For level two credentialing, our goal is to identify the subset of candidate markers most likely to meet the minimally acceptable sensitivity and specificity in a given clinical setting. Hence, we must perform a pilot study to characterize the distribution of the marker in the population, allowing us to estimate its sensitivity and specificity. The success of this step relies on how accurately the sensitivity and specificity can be measured; therefore, assay precision (CV) again plays an important role. As we can see from Table 1C, a large CV will result in underestimation of sensitivity and specificity. For example, for PSA the actual sample sensitivity is 73.9% and sample specificity is 88% . In our simulation, when CV = 0.5 the estimated sensitivity is about 65%, which is 8.9% lower than the true sensitivity of PSA based on the population study . In addition to using a precise assay, a larger number (100s–1000s) of individual patient samples (Table 1C) will be needed compared with level one credentialing. For example, for the estimation of sensitivity (Table 1C.1), around 1000 cases and 1000 controls would be needed to get a 90% confidence interval (CI) spanning less than 5% (i.e., CI = (x − 2.5%, x + 2.5%)); or more than 5000 cases and 5000 controls will be needed to get a CI spanning less than 2% (i.e., (x − 1%, x + 1%)). These requirements can also be viewed from another angle. In order to have 90% power to identify PSA as a good candidate marker worthy of follow up (i.e., 70% sample sensitivity and 85% sample specificity), we would need 500 cases and 500 controls with a CV = 0.15. By comparison, this would require a couple of thousand cases and controls with a CV = 0.25.

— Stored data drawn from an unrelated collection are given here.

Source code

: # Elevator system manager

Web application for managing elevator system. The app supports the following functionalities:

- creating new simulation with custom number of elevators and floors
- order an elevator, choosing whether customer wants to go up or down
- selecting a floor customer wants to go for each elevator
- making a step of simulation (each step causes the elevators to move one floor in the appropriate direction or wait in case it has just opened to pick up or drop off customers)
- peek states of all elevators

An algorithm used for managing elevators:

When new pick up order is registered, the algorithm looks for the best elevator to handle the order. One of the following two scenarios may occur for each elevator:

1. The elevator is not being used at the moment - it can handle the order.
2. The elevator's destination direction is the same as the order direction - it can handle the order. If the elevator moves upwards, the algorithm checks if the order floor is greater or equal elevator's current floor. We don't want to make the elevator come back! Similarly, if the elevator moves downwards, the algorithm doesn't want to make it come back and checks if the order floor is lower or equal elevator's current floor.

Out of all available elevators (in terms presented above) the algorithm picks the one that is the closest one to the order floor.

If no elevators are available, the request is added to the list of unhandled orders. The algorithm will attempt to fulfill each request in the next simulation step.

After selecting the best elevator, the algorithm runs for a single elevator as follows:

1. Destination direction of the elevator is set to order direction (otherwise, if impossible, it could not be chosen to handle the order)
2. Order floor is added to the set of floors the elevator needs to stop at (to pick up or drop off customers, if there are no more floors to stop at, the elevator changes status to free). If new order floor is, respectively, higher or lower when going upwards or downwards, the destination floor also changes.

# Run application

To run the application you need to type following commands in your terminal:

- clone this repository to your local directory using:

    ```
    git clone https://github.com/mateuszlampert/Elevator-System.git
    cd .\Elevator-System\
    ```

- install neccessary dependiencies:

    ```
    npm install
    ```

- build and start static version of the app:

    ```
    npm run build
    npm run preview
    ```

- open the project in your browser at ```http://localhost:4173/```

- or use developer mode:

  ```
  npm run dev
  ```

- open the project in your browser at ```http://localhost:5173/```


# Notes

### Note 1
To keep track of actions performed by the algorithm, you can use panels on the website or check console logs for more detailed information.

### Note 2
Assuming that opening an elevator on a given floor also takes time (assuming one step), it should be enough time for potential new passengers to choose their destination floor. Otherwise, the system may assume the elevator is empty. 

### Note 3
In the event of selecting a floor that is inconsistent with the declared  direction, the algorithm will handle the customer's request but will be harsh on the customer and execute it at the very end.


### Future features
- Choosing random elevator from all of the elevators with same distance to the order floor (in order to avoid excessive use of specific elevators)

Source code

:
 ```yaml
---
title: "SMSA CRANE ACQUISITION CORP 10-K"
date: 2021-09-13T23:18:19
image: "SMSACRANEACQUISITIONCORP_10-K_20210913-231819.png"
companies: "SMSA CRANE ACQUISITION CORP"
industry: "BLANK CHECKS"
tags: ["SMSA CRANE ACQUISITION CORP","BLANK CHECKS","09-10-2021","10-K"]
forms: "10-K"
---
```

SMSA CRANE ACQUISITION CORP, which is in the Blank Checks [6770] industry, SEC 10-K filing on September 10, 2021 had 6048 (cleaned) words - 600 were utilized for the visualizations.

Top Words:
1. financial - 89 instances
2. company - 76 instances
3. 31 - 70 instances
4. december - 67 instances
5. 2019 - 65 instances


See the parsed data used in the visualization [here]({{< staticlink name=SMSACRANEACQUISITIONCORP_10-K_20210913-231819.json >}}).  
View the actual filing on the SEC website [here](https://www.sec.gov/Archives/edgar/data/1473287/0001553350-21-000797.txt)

Based on the above considerations, in order to achieve level two credentialing for a marker similar to PSA, we will need plasma samples from a minimum of 500 cases and 500 well-matched controls. Additionally, we need to devise an assay technology with the following characteristics:
Note that level two credentialing is still just a pilot study using limited throughput assays to determine if a candidate is trending toward utility and therefore worthy of making a better high-throughput clinical-grade assay. True clinical validation, however, will require an even larger-scale case-control or cohort study in order to carefully examine the impact of other covariates on the proposed marker test, to determine the positive predictive values and false referral probabilities in real practice, and to compare or combine the new test with existing clinical tests. Although candidates showing promise in pilot level two credentialing studies may still not pass the test of ultimate clinical validation, level two credentialing is important because it allows us to advance only the most promising of candidates forward to clinical validation trials, thereby saving time, money, and clinical specimens and helping to maximize our return on investment.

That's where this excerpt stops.